• **YOUR INSTRUCTIONS**: Could you show each line of the records that contains the word "with"?
DATA Start Marker
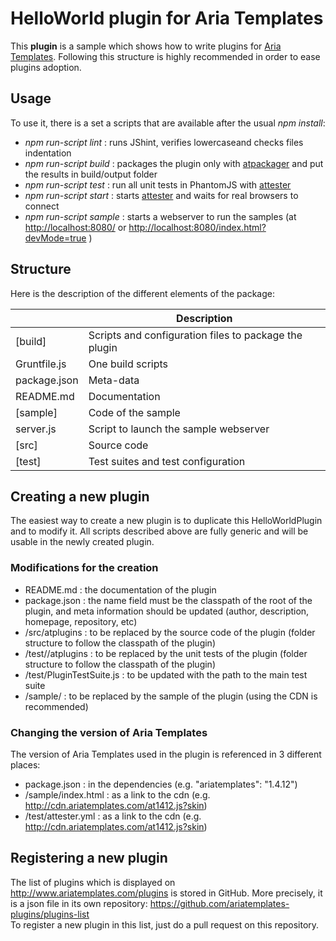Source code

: # HelloWorld plugin for Aria Templates #

This **plugin** is a sample which shows how to write plugins for [Aria Templates](http://ariatemplates.com/ "Aria Templates").
Following this structure is highly recommended in order to ease plugins adoption.

## Usage ##

To use it, there is a set a scripts that are available after the usual *npm install*:
 - *npm run-script lint* : runs JShint, verifies lowercaseand checks files indentation
 - *npm run-script build* : packages the plugin only with [atpackager](https://github.com/ariatemplates/atpackager "atpackager") and put the results in build/output folder
 - *npm run-script test* : run all unit tests in PhantomJS with [attester](http://attester.ariatemplates.com "attester")
 - *npm run-script start* : starts [attester](http://attester.ariatemplates.com "attester") and waits for real browsers to connect
 - *npm run-script sample* : starts a webserver to run the samples (at <http://localhost:8080/> or <http://localhost:8080/index.html?devMode=true> )


## Structure ##

Here is the description of the different elements of the package:

|               | Description                                         |
| ------------- |-----------------------------------------------------|
|[build]	 	|Scripts and configuration files to package the plugin|
|Gruntfile.js	|One build scripts|
|package.json	|Meta-data
|README.md	 	|Documentation|
|[sample]	 	|Code of the sample|
|server.js 		|Script to launch the sample webserver|
|[src]			|Source code|
|[test]	 		|Test suites and test configuration|

## Creating a new plugin ##

The easiest way to create a new plugin is to duplicate this HelloWorldPlugin and to modify it.
All scripts described above are fully generic and will be usable in the newly created plugin.

### Modifications for the creation ###
- README.md : the documentation of the plugin
- package.json : the name field must be the classpath of the root of the plugin, and meta information should be updated (author, description, homepage, repository, etc)
- /src/atplugins : to be replaced by the source code of the plugin (folder structure to follow the classpath of the plugin)
- /test//atplugins : to be replaced by the unit tests of the plugin (folder structure to follow the classpath of the plugin)
- /test/PluginTestSuite.js : to be updated with the path to the main test suite
- /sample/ : to be replaced by the sample of the plugin (using the CDN is recommended)

### Changing the version of Aria Templates ###
 The version of Aria Templates used in the plugin is referenced in 3 different places:
 - package.json : in the dependencies (e.g. "ariatemplates": "1.4.12")
 - /sample/index.html : as a link to the cdn (e.g. http://cdn.ariatemplates.com/at1412.js?skin)
 - /test/attester.yml : as a link to the cdn (e.g. http://cdn.ariatemplates.com/at1412.js?skin)

## Registering a new plugin ##

The list of plugins which is displayed on http://www.ariatemplates.com/plugins is stored in GitHub.
More precisely, it is a json file in its own repository: https://github.com/ariatemplates-plugins/plugins-list  
To register a new plugin in this list, just do a pull request on this repository.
DATA End Marker
• **RESPONSE FOR THIS EXERCISE**:
 - *npm run-script build* : packages the plugin only with [atpackager](https://github.com/ariatemplates/atpackager "atpackager") and put the results in build/output folder
 - *npm run-script test* : run all unit tests in PhantomJS with [attester](http://attester.ariatemplates.com "attester")
- /test/PluginTestSuite.js : to be updated with the path to the main test suite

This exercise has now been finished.